Ford had reason to know for he was an important player in the events that finally ended the bandits' domination of the area. On Sunday, March 21, 1841, some half dozen gang members had been apprehended on charges which included counterfeiting and possession of counterfeiting tools and were being held in the tiny Ogle County jail in Oregon, Illinois. Around midnight fire broke out in the nearby newly-completed courthouse and the building quickly burned to the ground. The fire had apparently been set in the expectation that it would destroy records needed to prosecute the prisoners, perhaps spread to the jail itself and, in any event, create a diversion that would permit an escape.

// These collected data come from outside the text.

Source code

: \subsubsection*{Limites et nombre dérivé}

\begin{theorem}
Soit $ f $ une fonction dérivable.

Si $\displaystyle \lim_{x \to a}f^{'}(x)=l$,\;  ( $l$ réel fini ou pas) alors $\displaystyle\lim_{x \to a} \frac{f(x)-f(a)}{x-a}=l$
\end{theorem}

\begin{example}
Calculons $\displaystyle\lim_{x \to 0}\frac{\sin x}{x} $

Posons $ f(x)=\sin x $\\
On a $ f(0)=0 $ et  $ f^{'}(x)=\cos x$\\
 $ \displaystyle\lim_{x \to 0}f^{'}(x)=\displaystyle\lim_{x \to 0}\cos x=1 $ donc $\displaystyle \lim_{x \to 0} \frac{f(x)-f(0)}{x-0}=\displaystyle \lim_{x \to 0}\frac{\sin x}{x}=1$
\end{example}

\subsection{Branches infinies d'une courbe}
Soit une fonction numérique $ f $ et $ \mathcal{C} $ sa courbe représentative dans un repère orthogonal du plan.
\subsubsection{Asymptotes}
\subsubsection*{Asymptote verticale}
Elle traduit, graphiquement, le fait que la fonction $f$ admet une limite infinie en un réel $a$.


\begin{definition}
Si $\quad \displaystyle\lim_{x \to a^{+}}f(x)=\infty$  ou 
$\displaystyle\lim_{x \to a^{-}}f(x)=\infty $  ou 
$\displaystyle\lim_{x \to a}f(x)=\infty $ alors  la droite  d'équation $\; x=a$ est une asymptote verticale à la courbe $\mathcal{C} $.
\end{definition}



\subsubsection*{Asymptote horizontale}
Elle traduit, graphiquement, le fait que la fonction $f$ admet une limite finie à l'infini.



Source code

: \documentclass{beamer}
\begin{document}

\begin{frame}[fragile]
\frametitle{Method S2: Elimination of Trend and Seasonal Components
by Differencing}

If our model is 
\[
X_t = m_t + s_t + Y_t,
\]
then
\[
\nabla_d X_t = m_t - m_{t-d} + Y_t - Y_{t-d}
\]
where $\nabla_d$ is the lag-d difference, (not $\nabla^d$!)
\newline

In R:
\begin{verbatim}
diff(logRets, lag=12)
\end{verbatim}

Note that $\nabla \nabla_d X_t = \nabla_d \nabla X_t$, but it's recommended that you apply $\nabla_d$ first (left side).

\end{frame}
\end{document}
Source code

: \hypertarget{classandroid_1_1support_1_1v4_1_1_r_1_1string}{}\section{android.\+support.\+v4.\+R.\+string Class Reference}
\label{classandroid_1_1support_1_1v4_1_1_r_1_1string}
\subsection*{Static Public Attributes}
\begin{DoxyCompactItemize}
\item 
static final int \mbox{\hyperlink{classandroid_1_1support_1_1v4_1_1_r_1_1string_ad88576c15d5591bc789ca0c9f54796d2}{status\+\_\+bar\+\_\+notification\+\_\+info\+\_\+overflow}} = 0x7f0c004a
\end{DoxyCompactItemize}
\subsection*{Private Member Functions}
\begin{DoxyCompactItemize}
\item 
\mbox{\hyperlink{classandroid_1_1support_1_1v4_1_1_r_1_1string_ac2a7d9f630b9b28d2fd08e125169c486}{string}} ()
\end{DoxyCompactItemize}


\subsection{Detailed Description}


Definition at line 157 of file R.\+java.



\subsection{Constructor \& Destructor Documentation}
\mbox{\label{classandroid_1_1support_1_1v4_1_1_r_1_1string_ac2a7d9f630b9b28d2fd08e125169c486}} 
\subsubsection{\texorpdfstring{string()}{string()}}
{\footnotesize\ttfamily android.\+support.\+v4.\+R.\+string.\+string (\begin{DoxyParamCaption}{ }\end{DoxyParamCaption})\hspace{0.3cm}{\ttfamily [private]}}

It didn't work. The court clerk had taken the records home, the fire never reached the jail and, whatever confusion may have existed, no escape was made. Ford, sitting as Circuit Judge, presided over a temporarily relocated Ogle County Circuit Court before which three of the prisoners were tried, the others having secured a change of venue. When it developed, not for the first time in Ogle, that one of the jurors was a gang member or sympathizer who declined to convict, the other jurors resorted to a somewhat unorthodox means of persuasion. They told him that they would lynch him right there in the jury room unless he came to see that the majority view of the evidence was the correct one. He was persuaded and the three were convicted. Elation over this victory for the forces of law and order was somewhat dampened when all of the prisoners subsequently escaped.
The Rock River, Ogle County, Illinois.
Ford, just a year-and-a-half away from election as Governor of Illinois, was a terror to horse thieves and murderers. It seems clear that, at the time, he regarded vigilante activity as a regrettable but necessary way to deal with the prairie bandits. He is reported to have warned from the bench during the trial of one gang member that if there was any attempt to retaliate against him by harming his family he would assemble his friends and neighbors and those responsible would find that "the first tree shall be their gallows."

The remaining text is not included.